## Exercise brief
Give the data below again exactly as written, without its pictures.

## Dataset excerpts
:::

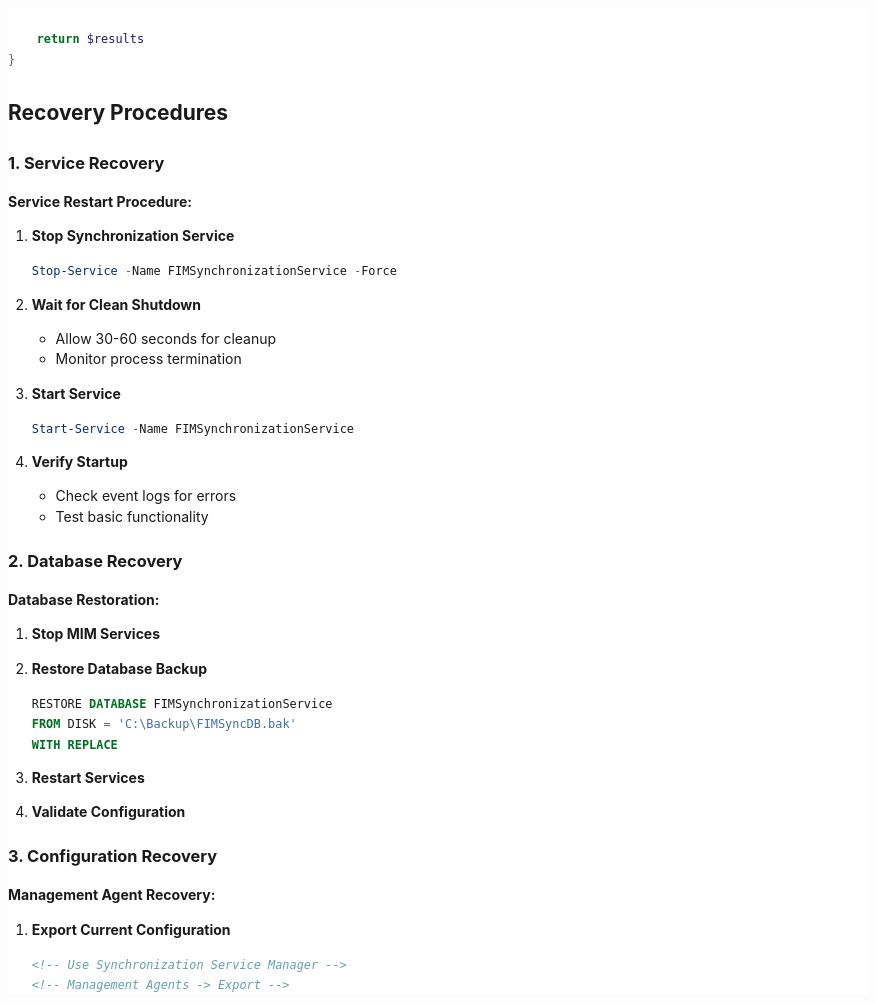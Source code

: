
```powershell
    
    return $results
}
```

## Recovery Procedures

### 1. Service Recovery

**Service Restart Procedure:**

1. **Stop Synchronization Service**

   ```powershell
   Stop-Service -Name FIMSynchronizationService -Force
   ```

2. **Wait for Clean Shutdown**
   - Allow 30-60 seconds for cleanup
   - Monitor process termination

3. **Start Service**

   ```powershell
   Start-Service -Name FIMSynchronizationService
   ```

4. **Verify Startup**
   - Check event logs for errors
   - Test basic functionality

### 2. Database Recovery

**Database Restoration:**

1. **Stop MIM Services**
2. **Restore Database Backup**

   ```sql
   RESTORE DATABASE FIMSynchronizationService
   FROM DISK = 'C:\Backup\FIMSyncDB.bak'
   WITH REPLACE
   ```

3. **Restart Services**
4. **Validate Configuration**

### 3. Configuration Recovery

**Management Agent Recovery:**

1. **Export Current Configuration**

   ```xml
   <!-- Use Synchronization Service Manager -->
   <!-- Management Agents -> Export -->
   ```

:::

## Your solution
Source code

:
```powershell
    
    return $results
}
```

## Recovery Procedures

### 1. Service Recovery

**Service Restart Procedure:**

1. **Stop Synchronization Service**

   ```powershell
   Stop-Service -Name FIMSynchronizationService -Force
   ```

2. **Wait for Clean Shutdown**
   - Allow 30-60 seconds for cleanup
   - Monitor process termination

3. **Start Service**

   ```powershell
   Start-Service -Name FIMSynchronizationService
   ```

4. **Verify Startup**
   - Check event logs for errors
   - Test basic functionality

### 2. Database Recovery

**Database Restoration:**

1. **Stop MIM Services**
2. **Restore Database Backup**

   ```sql
   RESTORE DATABASE FIMSynchronizationService
   FROM DISK = 'C:\Backup\FIMSyncDB.bak'
   WITH REPLACE
   ```

3. **Restart Services**
4. **Validate Configuration**

### 3. Configuration Recovery

**Management Agent Recovery:**

1. **Export Current Configuration**

   ```xml
   <!-- Use Synchronization Service Manager -->
   <!-- Management Agents -> Export -->
   ```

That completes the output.